Below are several records. Retype exactly those lines running from the one with "<action>Create mission statement" through the one with "structure validation passes", end lines included, and no others.
Data in this exercise START
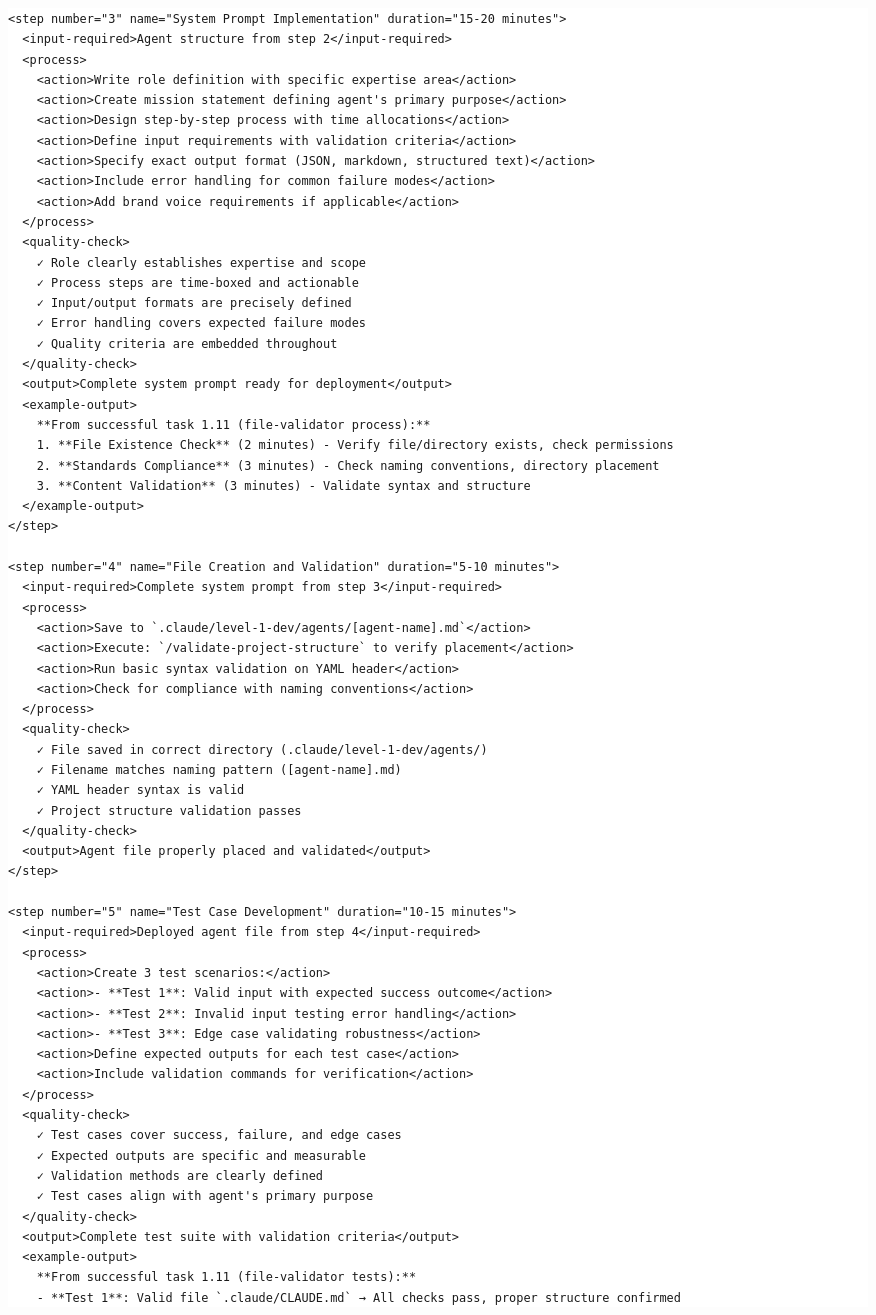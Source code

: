     <step number="3" name="System Prompt Implementation" duration="15-20 minutes">
      <input-required>Agent structure from step 2</input-required>
      <process>
        <action>Write role definition with specific expertise area</action>
        <action>Create mission statement defining agent's primary purpose</action>
        <action>Design step-by-step process with time allocations</action>
        <action>Define input requirements with validation criteria</action>
        <action>Specify exact output format (JSON, markdown, structured text)</action>
        <action>Include error handling for common failure modes</action>
        <action>Add brand voice requirements if applicable</action>
      </process>
      <quality-check>
        ✓ Role clearly establishes expertise and scope
        ✓ Process steps are time-boxed and actionable
        ✓ Input/output formats are precisely defined
        ✓ Error handling covers expected failure modes
        ✓ Quality criteria are embedded throughout
      </quality-check>
      <output>Complete system prompt ready for deployment</output>
      <example-output>
        **From successful task 1.11 (file-validator process):**
        1. **File Existence Check** (2 minutes) - Verify file/directory exists, check permissions
        2. **Standards Compliance** (3 minutes) - Check naming conventions, directory placement  
        3. **Content Validation** (3 minutes) - Validate syntax and structure
      </example-output>
    </step>

    <step number="4" name="File Creation and Validation" duration="5-10 minutes">
      <input-required>Complete system prompt from step 3</input-required>
      <process>
        <action>Save to `.claude/level-1-dev/agents/[agent-name].md`</action>
        <action>Execute: `/validate-project-structure` to verify placement</action>
        <action>Run basic syntax validation on YAML header</action>
        <action>Check for compliance with naming conventions</action>
      </process>
      <quality-check>
        ✓ File saved in correct directory (.claude/level-1-dev/agents/)
        ✓ Filename matches naming pattern ([agent-name].md)
        ✓ YAML header syntax is valid
        ✓ Project structure validation passes
      </quality-check>
      <output>Agent file properly placed and validated</output>
    </step>

    <step number="5" name="Test Case Development" duration="10-15 minutes">
      <input-required>Deployed agent file from step 4</input-required>
      <process>
        <action>Create 3 test scenarios:</action>
        <action>- **Test 1**: Valid input with expected success outcome</action>
        <action>- **Test 2**: Invalid input testing error handling</action>
        <action>- **Test 3**: Edge case validating robustness</action>
        <action>Define expected outputs for each test case</action>
        <action>Include validation commands for verification</action>
      </process>
      <quality-check>
        ✓ Test cases cover success, failure, and edge cases
        ✓ Expected outputs are specific and measurable
        ✓ Validation methods are clearly defined
        ✓ Test cases align with agent's primary purpose
      </quality-check>
      <output>Complete test suite with validation criteria</output>
      <example-output>
        **From successful task 1.11 (file-validator tests):**
        - **Test 1**: Valid file `.claude/CLAUDE.md` → All checks pass, proper structure confirmed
Data in this exercise END
Completed exercise –
        <action>Create mission statement defining agent's primary purpose</action>
        <action>Design step-by-step process with time allocations</action>
        <action>Define input requirements with validation criteria</action>
        <action>Specify exact output format (JSON, markdown, structured text)</action>
        <action>Include error handling for common failure modes</action>
        <action>Add brand voice requirements if applicable</action>
      </process>
      <quality-check>
        ✓ Role clearly establishes expertise and scope
        ✓ Process steps are time-boxed and actionable
        ✓ Input/output formats are precisely defined
        ✓ Error handling covers expected failure modes
        ✓ Quality criteria are embedded throughout
      </quality-check>
      <output>Complete system prompt ready for deployment</output>
      <example-output>
        **From successful task 1.11 (file-validator process):**
        1. **File Existence Check** (2 minutes) - Verify file/directory exists, check permissions
        2. **Standards Compliance** (3 minutes) - Check naming conventions, directory placement  
        3. **Content Validation** (3 minutes) - Validate syntax and structure
      </example-output>
    </step>

    <step number="4" name="File Creation and Validation" duration="5-10 minutes">
      <input-required>Complete system prompt from step 3</input-required>
      <process>
        <action>Save to `.claude/level-1-dev/agents/[agent-name].md`</action>
        <action>Execute: `/validate-project-structure` to verify placement</action>
        <action>Run basic syntax validation on YAML header</action>
        <action>Check for compliance with naming conventions</action>
      </process>
      <quality-check>
        ✓ File saved in correct directory (.claude/level-1-dev/agents/)
        ✓ Filename matches naming pattern ([agent-name].md)
        ✓ YAML header syntax is valid
        ✓ Project structure validation passes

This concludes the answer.